B.S. University of Connecticut
M.F. Yale School of Forestry and Environmental Studies

Research Interests

My broad research interest is plant diversity and composition, in particular as it relates to human land use and disturbance. My venue is the forest understory of southern New England. In temperate forest systems the majority of the vascular plant diversity is found in the understory. The composition of this understory has implications for both ecological function and forest management; therefore a greater understanding of this part of the system is necessary for ecosystem management.

During my doctoral work I hope to explore the response of forest understory plant communities to different levels of anthropogenic disturbance.

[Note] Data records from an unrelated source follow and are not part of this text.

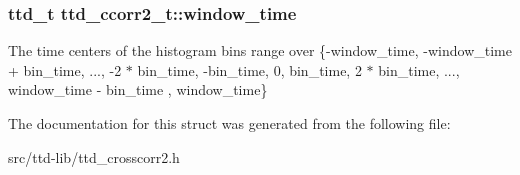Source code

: \subsubsection[{window\+\_\+time}]{\setlength{\rightskip}{0pt plus 5cm}ttd\+\_\+t ttd\+\_\+ccorr2\+\_\+t\+::window\+\_\+time}\label{structttd__ccorr2__t_a2afa4d3a622ea10c731181ecaefc63c3}
The time centers of the histogram bins range over \{{\ttfamily -\/window\+\_\+time, -\/window\+\_\+time + bin\+\_\+time, ..., -\/2 $\ast$ bin\+\_\+time, -\/bin\+\_\+time, 0, bin\+\_\+time, 2 $\ast$ bin\+\_\+time, ..., window\+\_\+time -\/ bin\+\_\+time , window\+\_\+time}\} 

The documentation for this struct was generated from the following file\+:\begin{DoxyCompactItemize}
\item 
src/ttd-\/lib/ttd\+\_\+crosscorr2.\+h\end{DoxyCompactItemize}
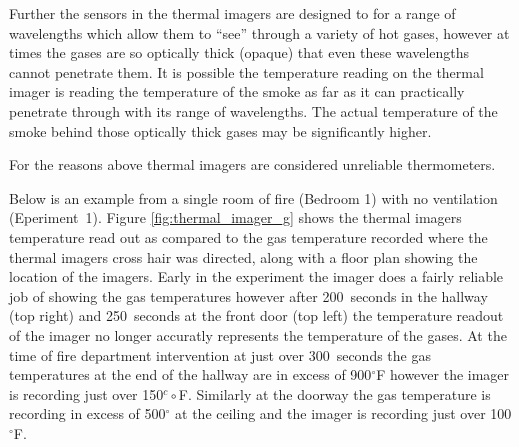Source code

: \documentclass[12pt,oneside]{book}
\begin{document}
Further the sensors in the thermal imagers are designed to for a range of wavelengths which allow them to ``see'' through a variety of hot gases, however at times the gases are so optically thick (opaque) that even these wavelengths cannot penetrate them. It is possible the temperature reading on the thermal imager is reading the temperature of the smoke as far as it can practically penetrate through with its range of wavelengths. The actual temperature of the smoke behind those optically thick gases may be significantly higher. 


For the reasons above thermal imagers are considered unreliable thermometers.

Below is an example from a single room of fire (Bedroom 1) with no ventilation (Eperiment~1). Figure \ref{fig:thermal_imager_g} shows the thermal imagers temperature read out as compared to the gas temperature recorded where the thermal imagers cross hair was directed, along with a floor plan showing the location of the imagers. Early in the experiment the imager does a fairly reliable job of showing the gas temperatures however after 200~seconds in the hallway (top right) and 250~seconds at the front door (top left) the temperature readout of the imager no longer accuratly represents the temperature of the gases. At the time of fire department intervention at just over 300~seconds the gas temperatures at the end of the hallway are in excess of 900$^\circ$F however the imager is recording just over 150$^c\circ$F. Similarly at the doorway the gas temperature is recording in excess of 500$^\circ$ at the ceiling and the imager is recording just over 100$^\circ$F. 


\end{document}
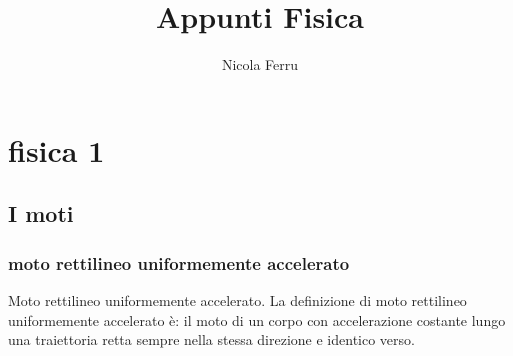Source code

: \documentclass{book}
\title{Appunti Fisica}
\author{Nicola Ferru}
\date{}
\begin{document}
\maketitle
\tableofcontents
\listoftables
\listoffigures


\part{fisica 1}

\chapter{I moti}
\section{moto rettilineo uniformemente accelerato}
Moto rettilineo uniformemente accelerato. La definizione di moto rettilineo uniformemente accelerato è: il moto di un corpo con accelerazione costante lungo una traiettoria retta sempre nella stessa direzione e identico verso.
\end{document}
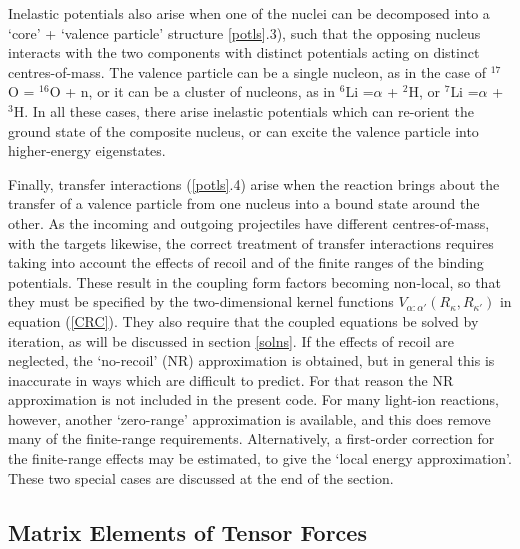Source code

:\documentclass[11pt,a4paper]{article}
\newcommand{\Vee}{{\sf V}}
\begin{document}
Inelastic potentials also arise when one of the
nuclei can be decomposed into a `core' + `valence particle'
structure \ref{potls}.3),
such that the opposing nucleus interacts with the two
components with distinct potentials acting on distinct centres-of-mass.
The valence particle can be a single nucleon, as in the case of
$^{17}$O = $^{16}$O + n, or it can be a cluster of nucleons,
as in $^6$Li =$\alpha$ + $^2$H, or
$^7$Li =$\alpha$ + $^3$H.  In all these cases, there arise
inelastic potentials which can re-orient the ground state of the
composite nucleus, or can excite the valence particle into higher-energy
eigenstates.

Finally, transfer interactions (\ref{potls}.4) arise when the
reaction brings about the transfer of a valence particle from one nucleus
into a bound state around the other. As the incoming and outgoing
projectiles have different centres-of-mass, with the targets likewise,
the correct treatment of transfer interactions requires taking into
account the effects of recoil and of the finite ranges of the binding
potentials. These result in the coupling form factors becoming non-local,
so that they must be specified by the two-dimensional kernel functions
$ V_{\alpha :\alpha'} (R_\kappa , R_{\kappa'} )$
in equation (\ref{CRC}). They also require that the coupled equations be solved
by iteration, as will be discussed in section \ref{solns}.
If the effects of recoil are neglected, the `no-recoil' (NR)
approximation is obtained, but in general\cite{LOLA}
this is inaccurate in ways which are difficult to predict. For that reason
the NR approximation is not included in the present code.
For many light-ion reactions, however, another `zero-range'
approximation is available, and this does remove many of the finite-range
requirements. Alternatively, a first-order correction for the finite-range
effects may be estimated, to give the `local energy approximation'.
These two special cases are discussed at the end of the section.
\subsection{Matrix Elements of Tensor Forces}

\newcommand{\Jp}{J_p}
\newcommand{\Jt}{J_t}
\newcommand{\JT}{J_T}
\newcommand{\Jpq}{\ensuremath{J'_p}}
\newcommand{\Jtq}{\ensuremath{J'_t}}
\newcommand{\Lq}{L'}
\newcommand{\Sq}{\ensuremath{S'}}
\end{document}
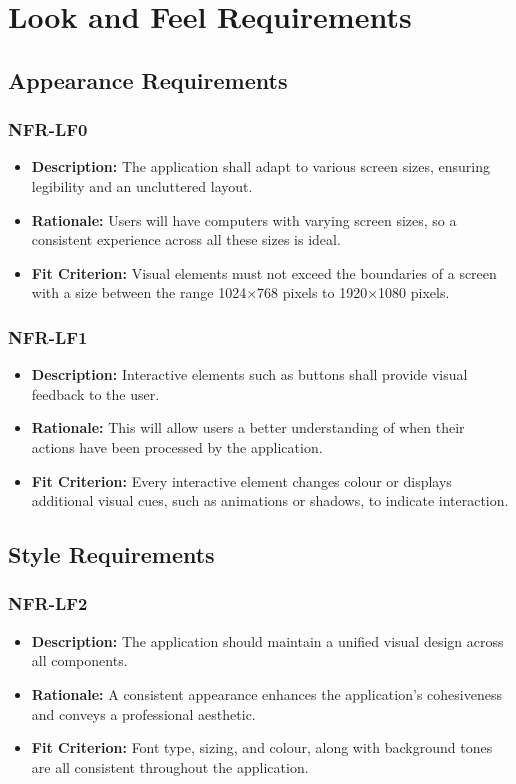 \documentclass[12pt]{article}
\begin{document}
\section{Look and Feel Requirements}
\subsection{Appearance Requirements}
\subsubsection*{NFR-LF0}
\begin{itemize}
  \item \textbf{Description:} The application shall adapt to various screen sizes, ensuring legibility and an uncluttered layout.
  \item \textbf{Rationale:} Users will have computers with varying screen sizes, so a consistent experience across all these sizes is ideal.
  \item \textbf{Fit Criterion:} Visual elements must not exceed the boundaries of a screen with a size between the range 1024×768 pixels to 1920×1080 pixels.
\end{itemize}
\subsubsection*{NFR-LF1}
\begin{itemize}
  \item \textbf{Description:} Interactive elements such as buttons shall provide visual feedback to the user.
  \item \textbf{Rationale:} This will allow users a better understanding of when their actions have been processed by the application.
  \item \textbf{Fit Criterion:} Every interactive element changes colour or displays additional visual cues, such as animations or shadows, to indicate interaction.
\end{itemize}
\subsection{Style Requirements}
\subsubsection*{NFR-LF2}
\begin{itemize}
  \item \textbf{Description:} The application should maintain a unified visual design across all components.
  \item \textbf{Rationale:} A consistent appearance enhances the application's cohesiveness and conveys a professional aesthetic.
  \item \textbf{Fit Criterion:} Font type, sizing, and colour, along with background tones are all consistent throughout the application.
\end{itemize}
\end{document}
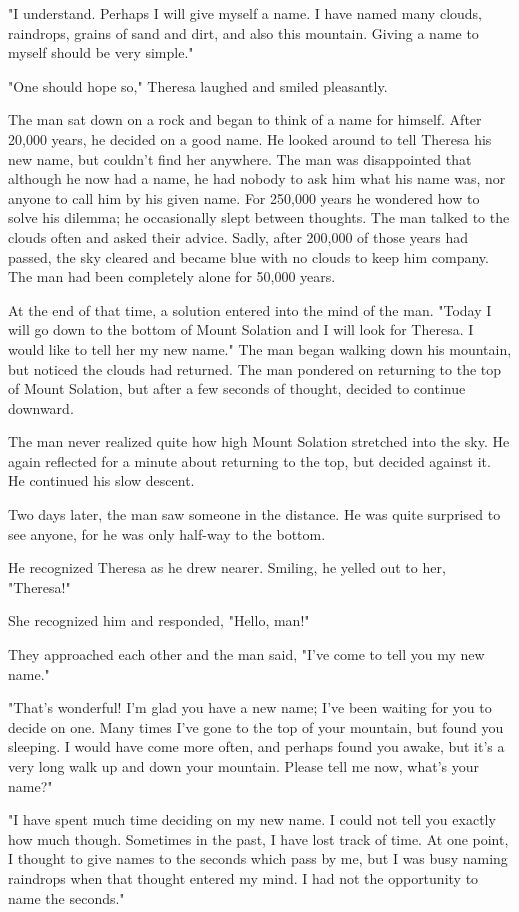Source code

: "I understand. Perhaps I will give myself a name. I have named many clouds, raindrops, grains of sand and dirt, and also this mountain. Giving a name to myself should be very simple."

"One should hope so," Theresa laughed and smiled pleasantly.

The man sat down on a rock and began to think of a name for himself. After 20,000 years, he decided on a good name. He looked around to tell Theresa his new name, but couldn't find her anywhere. The man was disappointed that although he now had a name, he had nobody to ask him what his name was, nor anyone to call him by his given name. For 250,000 years he wondered how to solve his dilemma; he occasionally slept between thoughts. The man talked to the clouds often and asked their advice. Sadly, after 200,000 of those years had passed, the sky cleared and became blue with no clouds to keep him company. The man had been completely alone for 50,000 years.

At the end of that time, a solution entered into the mind of the man. "Today I will go down to the bottom of Mount Solation and I will look for Theresa. I would like to tell her my new name." The man began walking down his mountain, but noticed the clouds had returned. The man pondered on returning to the top of Mount Solation, but after a few seconds of thought, decided to continue downward.

The man never realized quite how high Mount Solation stretched into the sky. He again reflected for a minute about returning to the top, but decided against it. He continued his slow descent.

Two days later, the man saw someone in the distance. He was quite surprised to see anyone, for he was only half-way to the bottom.

He recognized Theresa as he drew nearer. Smiling, he yelled out to her, "Theresa!"

She recognized him and responded, "Hello, man!"

They approached each other and the man said, "I've come to tell you my new name."

"That's wonderful! I'm glad you have a new name; I've been waiting for you to decide on one. Many times I've gone to the top of your mountain, but found you sleeping. I would have come more often, and perhaps found you awake, but it's a very long walk up and down your mountain. Please tell me now, what's your name?"

"I have spent much time deciding on my new name. I could not tell you exactly how much though. Sometimes in the past, I have lost track of time. At one point, I thought to give names to the seconds which pass by me, but I was busy naming raindrops when that thought entered my mind. I had not the opportunity to name the seconds."


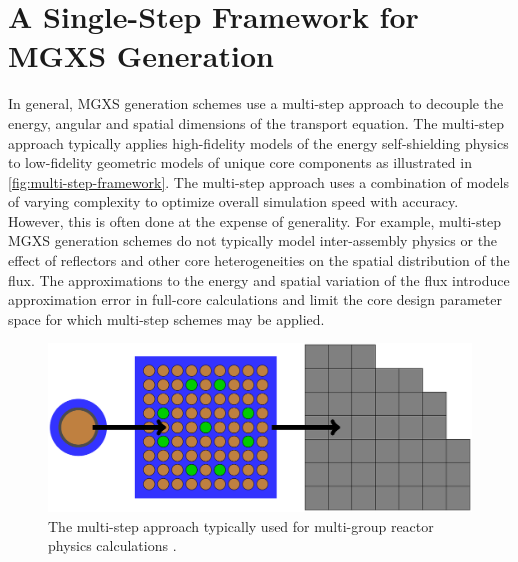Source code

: \section{A Single-Step Framework for MGXS Generation}
\label{sec:single-step}

In general, MGXS generation schemes use a multi-step approach to decouple the energy, angular and spatial dimensions of the transport equation. The multi-step approach typically applies high-fidelity models of the energy self-shielding physics to low-fidelity geometric models of unique core components as illustrated in \autoref{fig:multi-step-framework}. The multi-step approach uses a combination of models of varying complexity to optimize overall simulation speed with accuracy. However, this is often done at the expense of generality. For example, multi-step MGXS generation schemes do not typically model inter-assembly physics or the effect of reflectors and other core heterogeneities on the spatial distribution of the flux. The approximations to the energy and spatial variation of the flux introduce approximation error in full-core calculations and limit the core design parameter space for which multi-step schemes may be applied. 

\begin{figure}[h!]
\centering
\includegraphics[width=0.8\linewidth]{figures/multi-step-flow-chart}
\caption{The multi-step approach typically used for multi-group reactor physics calculations \cite{gibson2016thesis}.}
\label{fig:multi-step-framework}
\end{figure}


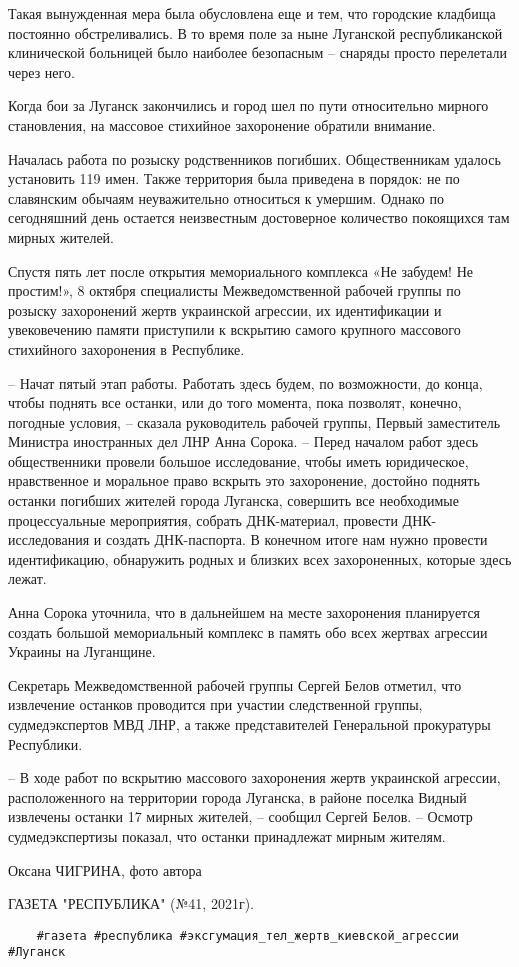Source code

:Такая вынужденная мера была обусловлена еще и тем, что городские кладбища
постоянно обстреливались. В то время поле за ныне Луганской республиканской
клинической больницей было наиболее безопасным – снаряды просто перелетали
через него.

Когда бои за Луганск закончились и город шел по пути относительно мирного
становления, на массовое стихийное захоронение обратили внимание.

Началась работа по розыску родственников погибших. Общественникам удалось
установить 119 имен. Также территория была приведена в порядок: не по
славянским обычаям неуважительно относиться к умершим. Однако по сегодняшний
день остается неизвестным достоверное количество покоящихся там мирных
жителей. 

Спустя пять лет после открытия мемориального комплекса «Не забудем! Не
простим!», 8 октября специалисты Межведомственной рабочей группы по розыску
захоронений жертв украинской агрессии, их идентификации и увековечению памяти
приступили к вскрытию самого крупного массового стихийного захоронения в
Республике.

– Начат пятый этап работы. Работать здесь будем, по возможности, до конца,
чтобы поднять все останки, или до того момента, пока позволят, конечно,
погодные условия, – сказала руководитель рабочей группы, Первый заместитель
Министра иностранных дел ЛНР Анна Сорока. – Перед началом работ здесь
общественники провели большое исследование, чтобы иметь юридическое,
нравственное и моральное право вскрыть это захоронение, достойно поднять
останки погибших жителей города Луганска, совершить все необходимые
процессуальные мероприятия, собрать ДНК-материал, провести ДНК-исследования и
создать ДНК-паспорта. В конечном итоге нам нужно провести идентификацию,
обнаружить родных и близких всех захороненных, которые здесь лежат. 

Анна Сорока уточнила, что в дальнейшем на месте захоронения планируется создать
большой мемориальный комплекс в память обо всех жертвах агрессии Украины на
Луганщине.

Секретарь Межведомственной рабочей группы Сергей Белов отметил, что извлечение
останков проводится при участии следственной группы, судмедэкспертов МВД ЛНР, а
также представителей Генеральной прокуратуры Республики.

– В ходе работ по вскрытию массового захоронения жертв украинской агрессии,
расположенного на территории города Луганска, в районе поселка Видный извлечены
останки 17 мирных жителей, – сообщил Сергей Белов. – Осмотр судмедэкспертизы
показал, что останки принадлежат мирным жителям.

Оксана ЧИГРИНА, фото автора

ГАЗЕТА "РЕСПУБЛИКА" (№41, 2021г).

\begin{verbatim}
	#газета #республика #эксгумация_тел_жертв_киевской_агрессии #Луганск
\end{verbatim}
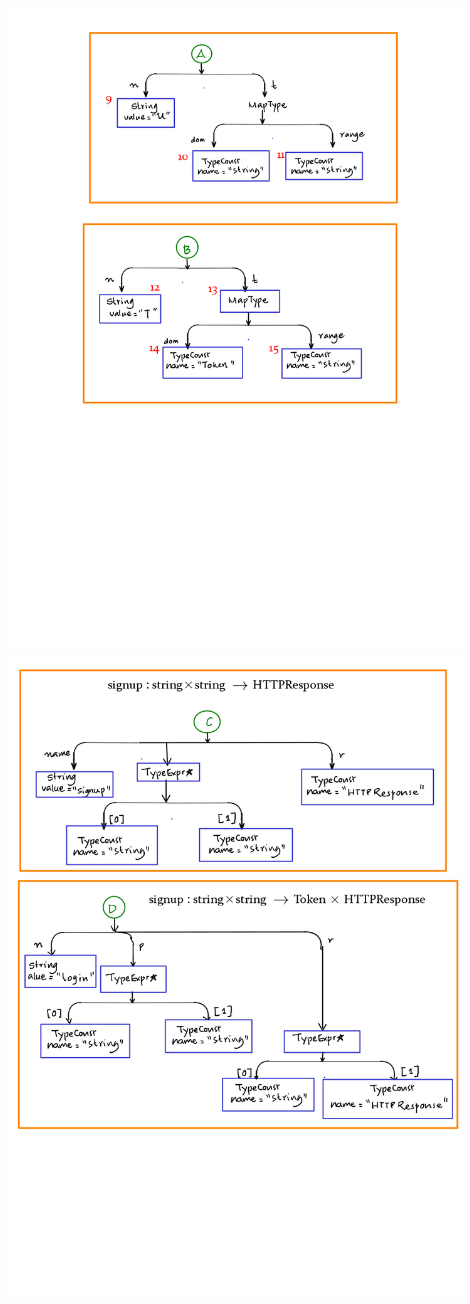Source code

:\documentclass[12pts, a4paper]{article}
\begin{document}
\begin{center}
\includegraphics[width=0.9\textwidth]{images/spec-AST-3.png}
\includegraphics[width=0.9\textwidth]{images/spec-AST-4.png}

\end{center}
\end{document}
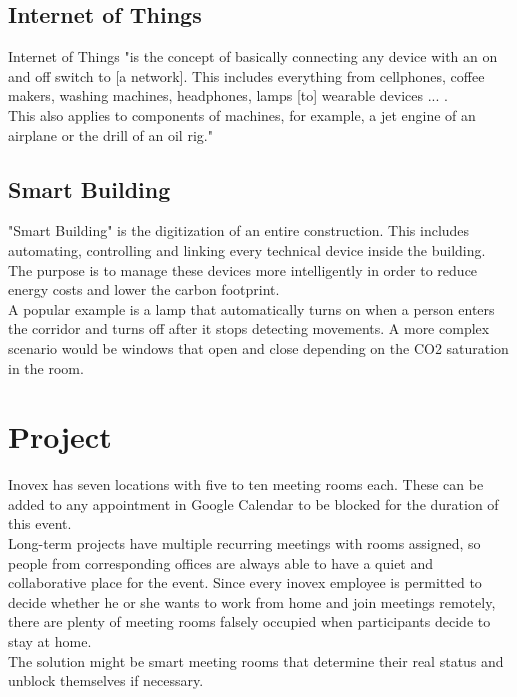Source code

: \subsection{Internet of Things}
Internet of Things "is the concept of basically connecting any device with an on and off switch to [a network]. This includes everything from cellphones, coffee makers, washing machines, headphones, lamps [to] wearable devices ... .\\
This also applies to components of machines, for example, a jet engine of an airplane or the drill of an oil rig."\cite{forbes-iot}

\subsection{Smart Building}
"Smart Building" is the digitization of an entire construction. This includes automating, controlling and linking every technical device inside the building. The purpose is to manage these devices more intelligently in order to reduce energy costs and lower the carbon footprint.\cite{kiwi-sb}\\
A popular example is a lamp that automatically turns on when a person enters the corridor and turns off after it stops detecting movements. A more complex scenario would be windows that open and close depending on the CO2 saturation in the room.
\newpage

\section{Project}
Inovex has seven locations with five to ten meeting rooms each. These can be added to any appointment in Google Calendar to be blocked for the duration of this event.\\
Long-term projects have multiple recurring meetings with rooms assigned, so people from corresponding offices are always able to have a quiet and collaborative place for the event. Since every inovex employee is permitted to decide whether he or she wants to work from home and join meetings remotely, there are plenty of meeting rooms falsely occupied when participants decide to stay at home.\\
The solution might be smart meeting rooms that determine their real status and unblock themselves if necessary.

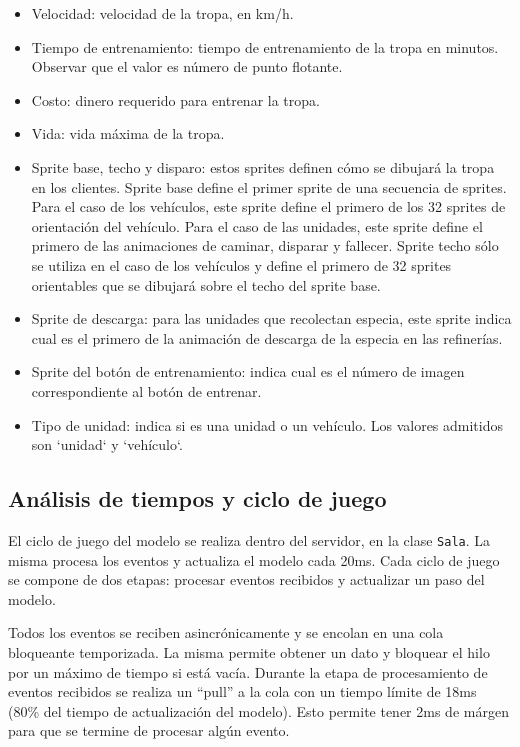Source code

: \documentclass[titlepage,a4paper,12pt]{article}
\begin{document}
\begin{itemize}
\begin{itemize}
\item Velocidad: velocidad de la tropa, en km/h.

\item Tiempo de entrenamiento: tiempo de entrenamiento de la tropa en minutos. Observar que el valor es número de punto flotante.

\item Costo: dinero requerido para entrenar la tropa.

\item Vida: vida máxima de la tropa.

\item Sprite base, techo y disparo: estos sprites definen cómo se dibujará la tropa en los clientes.  Sprite base define el primer sprite de una secuencia de sprites. Para el caso de los vehículos, este sprite define el primero de los 32 sprites de orientación del vehículo. Para el caso de las unidades, este sprite define el primero de las animaciones de caminar, disparar y fallecer.  Sprite techo sólo se utiliza en el caso de los vehículos y define el primero de 32 sprites orientables que se dibujará sobre el techo del sprite base.

\item Sprite de descarga: para las unidades que recolectan especia, este sprite indica cual es el primero de la animación de descarga de la especia en las refinerías.

\item Sprite del botón de entrenamiento: indica cual es el número de imagen correspondiente al botón de entrenar.

\item Tipo de unidad: indica si es una unidad o un vehículo. Los valores admitidos son `unidad` y `vehículo`.

\end{itemize}

\end{itemize}


\subsection{Análisis de tiempos y ciclo de juego}
El ciclo de juego del modelo se realiza dentro del servidor, en la clase \texttt{Sala}. La misma procesa los eventos y actualiza el modelo cada 20ms. Cada ciclo de juego se compone de dos etapas: procesar eventos recibidos y actualizar un paso del modelo.

Todos los eventos se reciben asincrónicamente y se encolan en una cola bloqueante temporizada. La misma permite obtener un dato y bloquear el hilo por un máximo de tiempo si está vacía. Durante la etapa de procesamiento de eventos recibidos se realiza un ``pull'' a la cola con un tiempo límite de 18ms (80\% del tiempo de actualización del modelo). Esto permite tener 2ms de márgen para que se termine de procesar algún evento.
\end{document}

I am interested in how both acute (e.g. forest harvesting, site preparation) and chronic (e.g. climate change, nutrient dynamics, & biological invasions) anthropogenic disturbances interact to affect understory plant communities. Beyond its research value, I am mindful of how data in this area can be effectively applied to on-the-ground conservation actions. I hope to address this by incorporating life-history characteristics and evolutionary relationships into my analyses to identify trends in species response to disturbance, which can help inform conservation priorities for forest understory communities. My research is based at Yale Myers forest a 3213 ha second growth forest in northeast Connecticut. The legacy of agriculture and intense human use in New England make it an ideal location to study understory dynamics in a severely human influenced site.

Past Experience

Over the past dozen years I have worked as a researcher, consultant, and forester. My background in forestry, agriculture, horticulture, and landscape design gives me a broad perspective on how human land use and manipulation of natural systems affects ecological function. These experiences impel my interest in studying ecology in human dominated systems, and guide my research objectives.